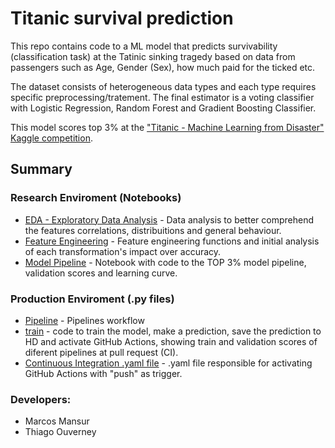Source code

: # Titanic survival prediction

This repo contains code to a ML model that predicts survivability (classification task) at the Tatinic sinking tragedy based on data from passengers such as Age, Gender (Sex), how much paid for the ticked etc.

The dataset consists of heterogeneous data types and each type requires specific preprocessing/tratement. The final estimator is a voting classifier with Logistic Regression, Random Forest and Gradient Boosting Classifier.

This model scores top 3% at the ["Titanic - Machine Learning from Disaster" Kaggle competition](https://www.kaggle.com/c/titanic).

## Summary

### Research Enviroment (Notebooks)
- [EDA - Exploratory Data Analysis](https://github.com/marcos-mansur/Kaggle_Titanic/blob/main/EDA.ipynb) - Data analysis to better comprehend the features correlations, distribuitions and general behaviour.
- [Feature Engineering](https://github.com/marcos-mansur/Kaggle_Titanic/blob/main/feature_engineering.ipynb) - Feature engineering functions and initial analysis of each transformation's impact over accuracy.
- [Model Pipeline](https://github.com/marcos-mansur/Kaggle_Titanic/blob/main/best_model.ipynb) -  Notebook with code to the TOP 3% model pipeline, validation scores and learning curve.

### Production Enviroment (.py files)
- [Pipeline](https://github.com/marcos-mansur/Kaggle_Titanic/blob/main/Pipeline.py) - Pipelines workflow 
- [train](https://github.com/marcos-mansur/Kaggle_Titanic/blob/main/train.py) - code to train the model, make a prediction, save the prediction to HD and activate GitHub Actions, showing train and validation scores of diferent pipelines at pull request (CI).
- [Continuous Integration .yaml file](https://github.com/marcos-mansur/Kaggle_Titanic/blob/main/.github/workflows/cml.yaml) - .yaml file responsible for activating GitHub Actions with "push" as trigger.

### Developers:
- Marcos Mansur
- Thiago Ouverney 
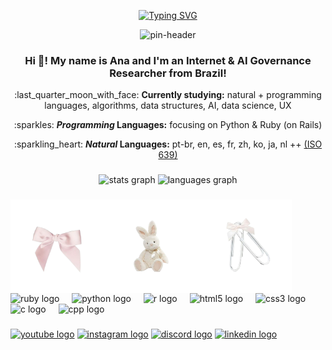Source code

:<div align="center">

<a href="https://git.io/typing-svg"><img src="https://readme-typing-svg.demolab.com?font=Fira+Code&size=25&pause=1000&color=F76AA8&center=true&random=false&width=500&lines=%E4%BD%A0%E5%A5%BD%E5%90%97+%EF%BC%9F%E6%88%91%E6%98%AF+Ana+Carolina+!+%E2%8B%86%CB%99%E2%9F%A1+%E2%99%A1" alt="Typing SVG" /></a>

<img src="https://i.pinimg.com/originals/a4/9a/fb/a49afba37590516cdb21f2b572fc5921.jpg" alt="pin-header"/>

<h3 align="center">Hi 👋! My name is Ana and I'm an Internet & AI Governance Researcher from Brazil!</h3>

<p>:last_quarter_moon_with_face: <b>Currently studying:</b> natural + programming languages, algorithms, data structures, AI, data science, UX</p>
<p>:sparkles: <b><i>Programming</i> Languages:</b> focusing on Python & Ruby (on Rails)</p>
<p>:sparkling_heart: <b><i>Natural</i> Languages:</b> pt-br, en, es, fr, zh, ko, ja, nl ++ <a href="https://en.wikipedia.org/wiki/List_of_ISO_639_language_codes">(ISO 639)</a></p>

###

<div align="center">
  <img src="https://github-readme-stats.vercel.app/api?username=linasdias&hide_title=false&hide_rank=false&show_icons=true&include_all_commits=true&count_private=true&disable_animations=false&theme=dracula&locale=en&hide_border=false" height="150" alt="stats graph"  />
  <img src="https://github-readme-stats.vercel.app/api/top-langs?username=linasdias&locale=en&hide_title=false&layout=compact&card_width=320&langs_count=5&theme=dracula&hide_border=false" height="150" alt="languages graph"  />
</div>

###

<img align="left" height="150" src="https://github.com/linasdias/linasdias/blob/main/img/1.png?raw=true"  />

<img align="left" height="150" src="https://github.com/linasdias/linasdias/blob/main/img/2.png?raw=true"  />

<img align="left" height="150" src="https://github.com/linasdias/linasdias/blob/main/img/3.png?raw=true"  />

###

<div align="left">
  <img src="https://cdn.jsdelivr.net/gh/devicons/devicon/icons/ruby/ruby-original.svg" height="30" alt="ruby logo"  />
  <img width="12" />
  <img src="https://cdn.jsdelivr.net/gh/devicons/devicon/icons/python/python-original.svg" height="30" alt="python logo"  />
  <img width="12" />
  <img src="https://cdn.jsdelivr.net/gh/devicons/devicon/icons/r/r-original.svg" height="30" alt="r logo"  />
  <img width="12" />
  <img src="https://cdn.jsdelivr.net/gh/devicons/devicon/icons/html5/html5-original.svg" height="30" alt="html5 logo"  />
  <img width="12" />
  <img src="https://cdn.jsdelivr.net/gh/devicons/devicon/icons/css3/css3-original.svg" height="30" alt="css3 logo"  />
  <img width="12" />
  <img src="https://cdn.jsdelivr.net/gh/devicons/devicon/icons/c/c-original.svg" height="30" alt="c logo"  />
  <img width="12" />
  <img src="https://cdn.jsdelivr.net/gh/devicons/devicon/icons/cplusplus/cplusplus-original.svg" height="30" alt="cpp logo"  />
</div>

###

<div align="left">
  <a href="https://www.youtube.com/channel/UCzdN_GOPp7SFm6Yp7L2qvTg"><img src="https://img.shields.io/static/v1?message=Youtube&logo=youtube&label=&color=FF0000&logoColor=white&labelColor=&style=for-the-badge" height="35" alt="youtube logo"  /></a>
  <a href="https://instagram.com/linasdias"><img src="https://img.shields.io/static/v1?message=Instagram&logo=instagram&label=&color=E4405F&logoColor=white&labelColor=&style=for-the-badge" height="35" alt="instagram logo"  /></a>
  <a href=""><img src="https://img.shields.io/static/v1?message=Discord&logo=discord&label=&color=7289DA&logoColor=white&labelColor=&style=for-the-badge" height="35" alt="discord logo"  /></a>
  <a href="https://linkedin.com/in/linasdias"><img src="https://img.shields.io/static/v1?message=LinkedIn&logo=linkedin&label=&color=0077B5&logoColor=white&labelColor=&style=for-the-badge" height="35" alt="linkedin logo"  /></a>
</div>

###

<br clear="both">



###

...

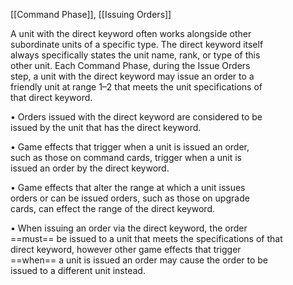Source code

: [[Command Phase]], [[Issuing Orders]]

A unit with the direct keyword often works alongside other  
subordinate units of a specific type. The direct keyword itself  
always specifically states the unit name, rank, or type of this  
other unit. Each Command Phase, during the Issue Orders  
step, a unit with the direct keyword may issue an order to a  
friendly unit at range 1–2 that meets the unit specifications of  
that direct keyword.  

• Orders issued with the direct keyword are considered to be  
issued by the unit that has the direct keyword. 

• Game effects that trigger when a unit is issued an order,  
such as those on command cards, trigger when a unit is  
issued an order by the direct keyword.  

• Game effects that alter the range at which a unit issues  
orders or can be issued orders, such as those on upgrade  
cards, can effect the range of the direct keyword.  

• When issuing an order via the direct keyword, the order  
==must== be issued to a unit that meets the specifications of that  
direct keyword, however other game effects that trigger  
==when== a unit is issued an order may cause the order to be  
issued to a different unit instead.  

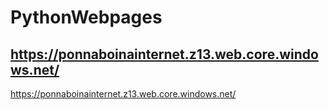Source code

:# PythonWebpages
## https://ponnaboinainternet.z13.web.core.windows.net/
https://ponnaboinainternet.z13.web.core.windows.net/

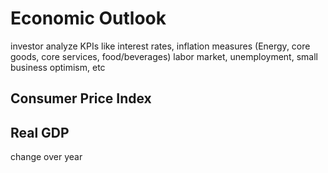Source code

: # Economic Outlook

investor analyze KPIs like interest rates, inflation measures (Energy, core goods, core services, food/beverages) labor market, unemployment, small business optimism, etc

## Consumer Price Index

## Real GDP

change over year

# TASK INSTRUCTIONS:
Take exactly the lines from the one containing "step, a unit" through the one containing "that trigger when" in the data above, and output them with nothing added.

# SOLUTION TO THE PROBLEM:
step, a unit with the direct keyword may issue an order to a  
friendly unit at range 1–2 that meets the unit specifications of  
that direct keyword.  

• Orders issued with the direct keyword are considered to be  
issued by the unit that has the direct keyword. 

• Game effects that trigger when a unit is issued an order,  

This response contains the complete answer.